→ **TO DO**
Copy the records below word for word, from the first line through the line that contains "## Pill Badges", and leave out any pictures.

[Collected data]
**********
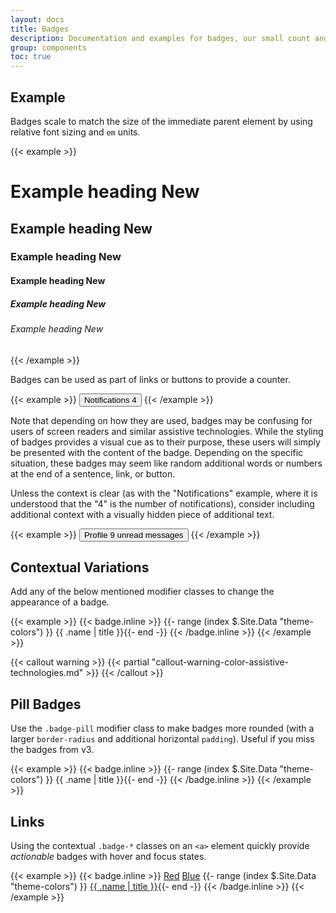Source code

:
 ```yaml
---
layout: docs
title: Badges
description: Documentation and examples for badges, our small count and labeling component.
group: components
toc: true
---
```


## Example

Badges scale to match the size of the immediate parent element by using relative font sizing and `em` units.

{{< example >}}
<h1>Example heading <span class="badge badge-blue">New</span></h1>
<h2>Example heading <span class="badge badge-blue">New</span></h2>
<h3>Example heading <span class="badge badge-blue">New</span></h3>
<h4>Example heading <span class="badge badge-blue">New</span></h4>
<h5>Example heading <span class="badge badge-blue">New</span></h5>
<h6>Example heading <span class="badge badge-blue">New</span></h6>
{{< /example >}}

Badges can be used as part of links or buttons to provide a counter.

{{< example >}}
<button type="button" class="btn btn-red">
  Notifications <span class="badge badge-light">4</span>
</button>
{{< /example >}}

Note that depending on how they are used, badges may be confusing for users of screen readers and similar assistive technologies. While the styling of badges provides a visual cue as to their purpose, these users will simply be presented with the content of the badge. Depending on the specific situation, these badges may seem like random additional words or numbers at the end of a sentence, link, or button.

Unless the context is clear (as with the "Notifications" example, where it is understood that the "4" is the number of notifications), consider including additional context with a visually hidden piece of additional text.

{{< example >}}
<button type="button" class="btn btn-red">
  Profile <span class="badge badge-light">9</span>
  <span class="sr-only">unread messages</span>
</button>
{{< /example >}}

## Contextual Variations

Add any of the below mentioned modifier classes to change the appearance of a badge.

{{< example >}}
{{< badge.inline >}}
{{- range (index $.Site.Data "theme-colors") }}
<span class="badge badge-{{ .name }}">{{ .name | title }}</span>{{- end -}}
{{< /badge.inline >}}
{{< /example >}}

{{< callout warning >}}
{{< partial "callout-warning-color-assistive-technologies.md" >}}
{{< /callout >}}

## Pill Badges

Use the `.badge-pill` modifier class to make badges more rounded (with a larger `border-radius` and additional horizontal `padding`). Useful if you miss the badges from v3.

{{< example >}}
{{< badge.inline >}}
{{- range (index $.Site.Data "theme-colors") }}
<span class="badge badge-pill badge-{{ .name }}">{{ .name | title }}</span>{{- end -}}
{{< /badge.inline >}}
{{< /example >}}

## Links

Using the contextual `.badge-*` classes on an `<a>` element quickly provide _actionable_ badges with hover and focus states.

{{< example >}}
{{< badge.inline >}}
<a href="#" class="badge badge-link badge-red">Red</a>
<a href="#" class="badge badge-link badge-blue">Blue</a>
{{- range (index $.Site.Data "theme-colors") }}
<a href="#" class="badge badge-link badge-{{ .name }}">{{ .name | title }}</a>{{- end -}}
{{< /badge.inline >}}
{{< /example >}}

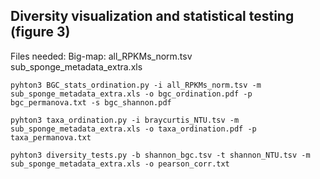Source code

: ## Diversity visualization and statistical testing (figure 3)

Files needed:
Big-map: all_RPKMs_norm.tsv
sub_sponge_metadata_extra.xls

```
pyhton3 BGC_stats_ordination.py -i all_RPKMs_norm.tsv -m sub_sponge_metadata_extra.xls -o bgc_ordination.pdf -p bgc_permanova.txt -s bgc_shannon.pdf
```


```
pyhton3 taxa_ordination.py -i braycurtis_NTU.tsv -m sub_sponge_metadata_extra.xls -o taxa_ordination.pdf -p taxa_permanova.txt
```


```
pyhton3 diversity_tests.py -b shannon_bgc.tsv -t shannon_NTU.tsv -m sub_sponge_metadata_extra.xls -o pearson_corr.txt
```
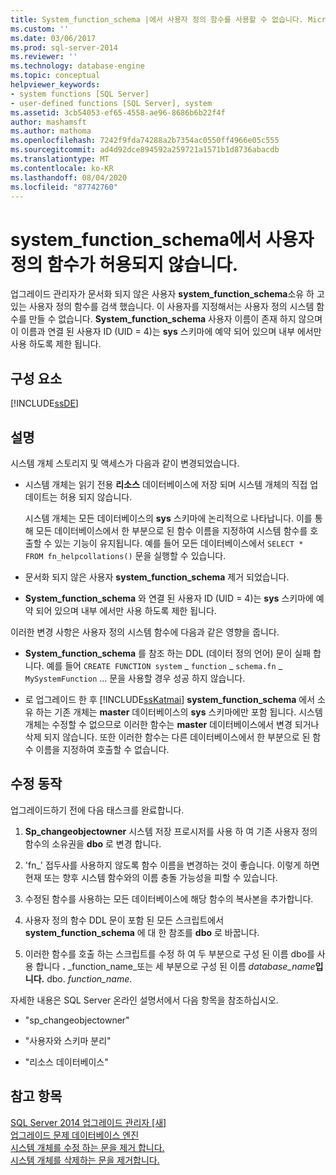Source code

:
 ```yaml
---
title: System_function_schema |에서 사용자 정의 함수를 사용할 수 없습니다. Microsoft Docs
ms.custom: ''
ms.date: 03/06/2017
ms.prod: sql-server-2014
ms.reviewer: ''
ms.technology: database-engine
ms.topic: conceptual
helpviewer_keywords:
- system functions [SQL Server]
- user-defined functions [SQL Server], system
ms.assetid: 3cb54053-ef65-4558-ae96-8686b6b22f4f
author: mashamsft
ms.author: mathoma
ms.openlocfilehash: 7242f9fda74288a2b7354ac0550ff4966e05c555
ms.sourcegitcommit: ad4d92dce894592a259721a1571b1d8736abacdb
ms.translationtype: MT
ms.contentlocale: ko-KR
ms.lasthandoff: 08/04/2020
ms.locfileid: "87742760"
---
```

# <a name="user-defined-functions-are-not-allowed-in-system_function_schema"></a>system_function_schema에서 사용자 정의 함수가 허용되지 않습니다.
  업그레이드 관리자가 문서화 되지 않은 사용자 **system_function_schema**소유 하 고 있는 사용자 정의 함수를 검색 했습니다. 이 사용자를 지정해서는 사용자 정의 시스템 함수를 만들 수 없습니다. **System_function_schema** 사용자 이름이 존재 하지 않으며이 이름과 연결 된 사용자 ID (UID = 4)는 **sys** 스키마에 예약 되어 있으며 내부 에서만 사용 하도록 제한 됩니다.  
  
## <a name="component"></a>구성 요소  
 [!INCLUDE[ssDE](../../includes/ssde-md.md)]  
  
## <a name="description"></a>설명  
 시스템 개체 스토리지 및 액세스가 다음과 같이 변경되었습니다.  
  
-   시스템 개체는 읽기 전용 **리소스** 데이터베이스에 저장 되며 시스템 개체의 직접 업데이트는 허용 되지 않습니다.  
  
     시스템 개체는 모든 데이터베이스의 **sys** 스키마에 논리적으로 나타납니다. 이를 통해 모든 데이터베이스에서 한 부분으로 된 함수 이름을 지정하여 시스템 함수를 호출할 수 있는 기능이 유지됩니다. 예를 들어 모든 데이터베이스에서 `SELECT * FROM fn_helpcollations()` 문을 실행할 수 있습니다.  
  
-   문서화 되지 않은 사용자 **system_function_schema** 제거 되었습니다.  
  
-   **System_function_schema** 와 연결 된 사용자 ID (UID = 4)는 **sys** 스키마에 예약 되어 있으며 내부 에서만 사용 하도록 제한 됩니다.  
  
 이러한 변경 사항은 사용자 정의 시스템 함수에 다음과 같은 영향을 줍니다.  
  
-   **System_function_schema** 를 참조 하는 DDL (데이터 정의 언어) 문이 실패 합니다. 예를 들어 `CREATE FUNCTION system` _ `function` \_ `schema.fn` \_ `MySystemFunction` ... 문을 사용할 경우 성공 하지 않습니다.  
  
-   로 업그레이드 한 후 [!INCLUDE[ssKatmai](../../includes/sskatmai-md.md)] **system_function_schema** 에서 소유 하는 기존 개체는 **master** 데이터베이스의 **sys** 스키마에만 포함 됩니다. 시스템 개체는 수정할 수 없으므로 이러한 함수는 **master** 데이터베이스에서 변경 되거나 삭제 되지 않습니다. 또한 이러한 함수는 다른 데이터베이스에서 한 부분으로 된 함수 이름을 지정하여 호출할 수 없습니다.  
  
## <a name="corrective-action"></a>수정 동작  
 업그레이드하기 전에 다음 태스크를 완료합니다.  
  
1.  **Sp_changeobjectowner** 시스템 저장 프로시저를 사용 하 여 기존 사용자 정의 함수의 소유권을 **dbo** 로 변경 합니다.  
  
2.  'fn_' 접두사를 사용하지 않도록 함수 이름을 변경하는 것이 좋습니다. 이렇게 하면 현재 또는 향후 시스템 함수와의 이름 충돌 가능성을 피할 수 있습니다.  
  
3.  수정된 함수를 사용하는 모든 데이터베이스에 해당 함수의 복사본을 추가합니다.  
  
4.  사용자 정의 함수 DDL 문이 포함 된 모든 스크립트에서 **system_function_schema** 에 대 한 참조를 **dbo** 로 바꿉니다.  
  
5.  이러한 함수를 호출 하는 스크립트를 수정 하 여 두 부분으로 구성 된 이름 dbo를 사용 합니다 **.** _function_name_또는 세 부분으로 구성 된 이름 _database_name_**입니다.** dbo. *function_name*.  
  
 자세한 내용은 SQL Server 온라인 설명서에서 다음 항목을 참조하십시오.  
  
-   "sp_changeobjectowner"  
  
-   "사용자와 스키마 분리"  
  
-   "리소스 데이터베이스"  
  
## <a name="see-also"></a>참고 항목  
 [SQL Server 2014 업그레이드 관리자 &#91;새&#93;](sql-server-2014-upgrade-advisor.md)   
 [업그레이드 문제 데이터베이스 엔진](../../../2014/sql-server/install/database-engine-upgrade-issues.md)   
 [시스템 개체를 수정 하는 문을 제거 합니다.](../../../2014/sql-server/install/remove-statements-that-modify-system-objects.md)   
 [시스템 개체를 삭제하는 문을 제거합니다.](../../../2014/sql-server/install/remove-statements-that-drop-system-objects.md)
**********
→ **TASK ANSWER**
Source code

:
 ```yaml
---
layout: docs
title: Badges
description: Documentation and examples for badges, our small count and labeling component.
group: components
toc: true
---
```


## Example

Badges scale to match the size of the immediate parent element by using relative font sizing and `em` units.

{{< example >}}
<h1>Example heading <span class="badge badge-blue">New</span></h1>
<h2>Example heading <span class="badge badge-blue">New</span></h2>
<h3>Example heading <span class="badge badge-blue">New</span></h3>
<h4>Example heading <span class="badge badge-blue">New</span></h4>
<h5>Example heading <span class="badge badge-blue">New</span></h5>
<h6>Example heading <span class="badge badge-blue">New</span></h6>
{{< /example >}}

Badges can be used as part of links or buttons to provide a counter.

{{< example >}}
<button type="button" class="btn btn-red">
  Notifications <span class="badge badge-light">4</span>
</button>
{{< /example >}}

Note that depending on how they are used, badges may be confusing for users of screen readers and similar assistive technologies. While the styling of badges provides a visual cue as to their purpose, these users will simply be presented with the content of the badge. Depending on the specific situation, these badges may seem like random additional words or numbers at the end of a sentence, link, or button.

Unless the context is clear (as with the "Notifications" example, where it is understood that the "4" is the number of notifications), consider including additional context with a visually hidden piece of additional text.

{{< example >}}
<button type="button" class="btn btn-red">
  Profile <span class="badge badge-light">9</span>
  <span class="sr-only">unread messages</span>
</button>
{{< /example >}}

## Contextual Variations

Add any of the below mentioned modifier classes to change the appearance of a badge.

{{< example >}}
{{< badge.inline >}}
{{- range (index $.Site.Data "theme-colors") }}
<span class="badge badge-{{ .name }}">{{ .name | title }}</span>{{- end -}}
{{< /badge.inline >}}
{{< /example >}}

{{< callout warning >}}
{{< partial "callout-warning-color-assistive-technologies.md" >}}
{{< /callout >}}

## Pill Badges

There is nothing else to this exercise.